**WORK TO BE COMPLETED**. Check every line of the material below, and show those that contain "readme".

**DATA PROVIDED**.
···

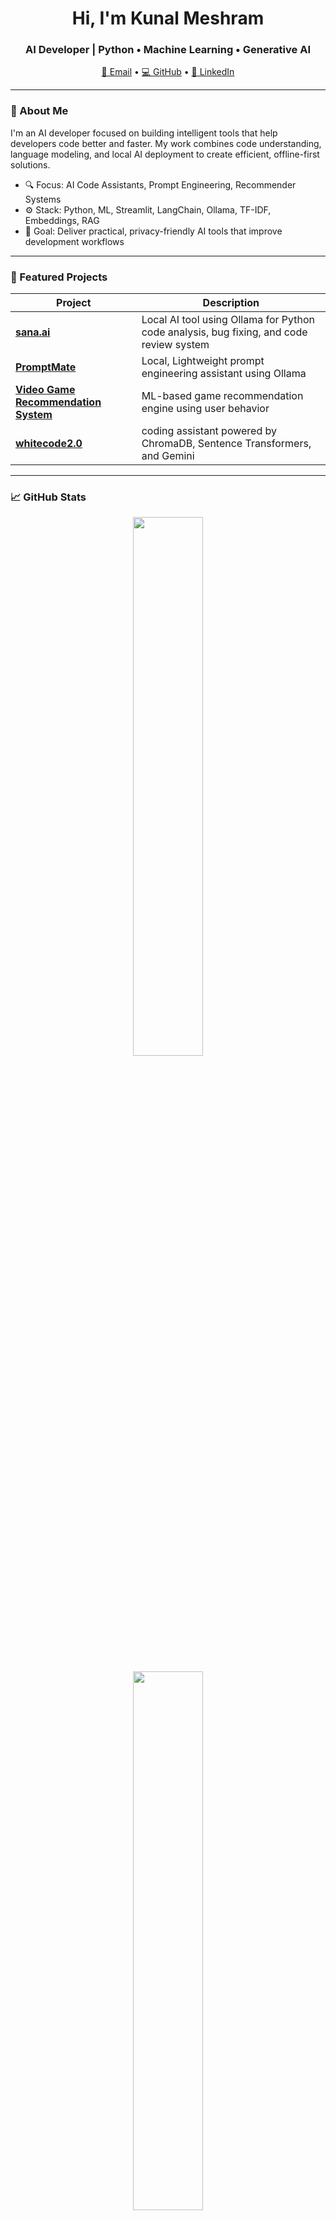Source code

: <h1 align="center">Hi, I'm Kunal Meshram</h1>
<h3 align="center">AI Developer | Python • Machine Learning • Generative AI</h3>

<p align="center">
  <a href="mailto:kunalmeshram370@gmail.com">📧 Email</a> •
  <a href="https://github.com/kunal370">💻 GitHub</a> •
  <a href="https://www.linkedin.com/in/kunal-meshram-b472b71a3/">🔗 LinkedIn</a>
</p>

---

### 🧠 About Me

I'm an AI developer focused on building intelligent tools that help developers code better and faster. My work combines code understanding, language modeling, and local AI deployment to create efficient, offline-first solutions.

- 🔍 Focus: AI Code Assistants, Prompt Engineering, Recommender Systems  
- ⚙️ Stack: Python, ML, Streamlit, LangChain, Ollama, TF-IDF, Embeddings, RAG  
- 🎯 Goal: Deliver practical, privacy-friendly AI tools that improve development workflows

---

### 🚀 Featured Projects

| Project | Description |
|--------|-------------|
| [**sana.ai**](https://github.com/kunal370/sana.ai) | Local AI tool using Ollama for Python code analysis, bug fixing, and code review system |
| [**PromptMate**](https://github.com/kunal370/PromptMate) | Local, Lightweight prompt engineering assistant using Ollama |
| [**Video Game Recommendation System**](https://github.com/kunal370/Video_Game_Recommendation-System) | ML-based game recommendation engine using user behavior |
| [**whitecode2.0**](https://github.com/kunal370/whitecode2.0) | coding assistant powered by ChromaDB, Sentence Transformers, and Gemini |

---

### 📈 GitHub Stats

<p align="center">
  <img src="https://github-readme-stats.vercel.app/api?username=kunal370&show_icons=true&theme=default" width="47%" />
</p>
<p align="center">
  <img src="https://github-readme-streak-stats.herokuapp.com/?user=kunal370&theme=default" width="47%" />
</p>

---

### 🧰 Tools & Technologies

![Python](https://img.shields.io/badge/Python-3670A0?style=for-the-badge&logo=python&logoColor=white)
![Generative AI](https://img.shields.io/badge/Generative%20AI-black?style=for-the-badge)
![LangChain](https://img.shields.io/badge/LangChain-4B8BBE?style=for-the-badge)
![RAG](https://img.shields.io/badge/RAG-8E44AD?style=for-the-badge)
![Ollama](https://img.shields.io/badge/Ollama-222222?style=for-the-badge)

---

### 📬 Let's Connect

If you're working on something exciting in ML or GenAI and need collaboration or feedback — feel free to reach out!

📧 **kunalmeshram370@gmail.com**  
🔗 [LinkedIn](https://www.linkedin.com/in/kunal-meshram-b472b71a3/)

---
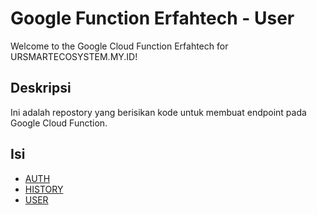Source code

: # Google Function Erfahtech - User

Welcome to the Google Cloud Function Erfahtech for URSMARTECOSYSTEM.MY.ID!

## Deskripsi

Ini adalah repostory yang berisikan kode untuk membuat endpoint pada Google Cloud Function.

## Isi

- [AUTH](https://ursmartecosystem.my.id/gcf/Auth)
- [HISTORY](https://ursmartecosystem.my.id/gcf/History)
- [USER](https://ursmartecosystem.my.id/User)
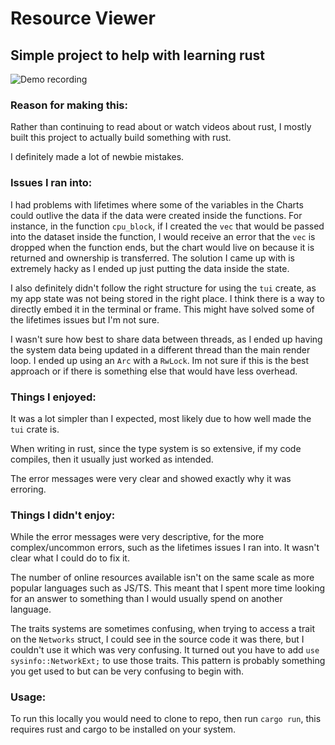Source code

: # Resource Viewer
## Simple project to help with learning rust

<img src="assets/demo.gif" alt="Demo recording"/>

### Reason for making this:
Rather than continuing to read about or watch videos about rust, I mostly built this project to actually build something with rust.

I definitely made a lot of newbie mistakes.

### Issues I ran into:
I had problems with lifetimes where some of the variables in the Charts could outlive the data if the data were created inside the functions. For instance, in the function `cpu_block`, if I created the `vec` that would be passed into the dataset inside the function, I would receive an error that the `vec` is dropped when the function ends, but the chart would live on because it is returned and ownership is transferred. The solution I came up with is extremely hacky as I ended up just putting the data inside the state.

I also definitely didn't follow the right structure for using the `tui` create, as my app state was not being stored in the right place. I think there is a way to directly embed it in the terminal or frame. This might have solved some of the lifetimes issues but I'm not sure.

I wasn't sure how best to share data between threads, as I ended up having the system data being updated in a different thread than the main render loop. I ended up using an `Arc` with a `RwLock`. Im not sure if this is the best approach or if there is something else that would have less overhead.

### Things I enjoyed:

It was a lot simpler than I expected, most likely due to how well made the `tui` crate is.

When writing in rust, since the type system is so extensive, if my code compiles, then it usually just worked as intended.

The error messages were very clear and showed exactly why it was erroring.

### Things I didn't enjoy:

While the error messages were very descriptive, for the more complex/uncommon errors, such as the lifetimes issues I ran into. It wasn't clear what I could do to fix it.

The number of online resources available isn't on the same scale as more popular languages such as JS/TS. This meant that I spent more time looking for an answer to something than I would usually spend on another language.

The traits systems are sometimes confusing, when trying to access a trait on the `Networks` struct, I could see in the source code it was there, but I couldn't use it which was very confusing. It turned out you have to add `use sysinfo::NetworkExt;` to use those traits. This pattern is probably something you get used to but can be very confusing to begin with.

### Usage:

To run this locally you would need to clone to repo, then run `cargo run`, this requires rust and cargo to be installed on your system.
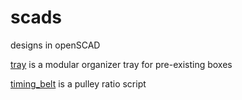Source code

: scads
=====

designs in openSCAD

[tray](../master/tray/tray.scad) is a modular organizer tray for pre-existing boxes

[timing_belt](../master/pulleys/timing_belt.scad) is a pulley ratio script
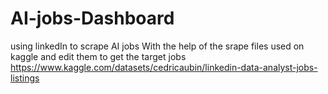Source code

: # AI-jobs-Dashboard
using linkedIn to scrape AI jobs 
With the help of the srape files used on kaggle and edit them to get the target jobs https://www.kaggle.com/datasets/cedricaubin/linkedin-data-analyst-jobs-listings
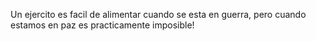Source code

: Un ejercito es facil de alimentar cuando se esta en guerra, pero cuando estamos en paz es practicamente imposible!
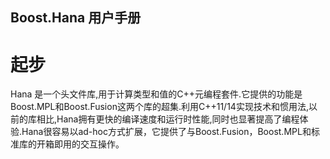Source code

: Boost.Hana 用户手册
------------------

# 起步

Hana 是一个头文件库,用于计算类型和值的C++元编程套件.它提供的功能是Boost.MPL和Boost.Fusion这两个库的超集.利用C++11/14实现技术和惯用法,以前的库相比,Hana拥有更快的编译速度和运行时性能,同时也显著提高了编程体验.Hana很容易以ad-hoc方式扩展，它提供了与Boost.Fusion，Boost.MPL和标准库的开箱即用的交互操作。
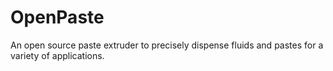 # OpenPaste
An open source paste extruder to precisely dispense fluids and pastes for a variety of applications.
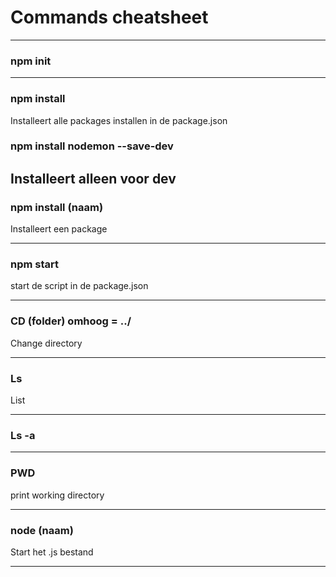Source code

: # Commands cheatsheet

---

### npm init

---

### npm install
Installeert alle packages installen in de package.json

### npm install nodemon --save-dev
Installeert alleen voor dev
---

### npm install (naam)
Installeert een package

---

### npm start
start de script in de package.json

---

### CD (folder)  omhoog = ../
Change directory 

---

### Ls
List

---

### Ls -a

---

### PWD
print working directory

---

### node (naam)
Start het .js bestand

---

···

**EXPECTED OUTPUT**.
  <img src="https://github-readme-stats.vercel.app/api?username=kunal370&show_icons=true&theme=default" width="47%" />
  <img src="https://github-readme-streak-stats.herokuapp.com/?user=kunal370&theme=default" width="47%" />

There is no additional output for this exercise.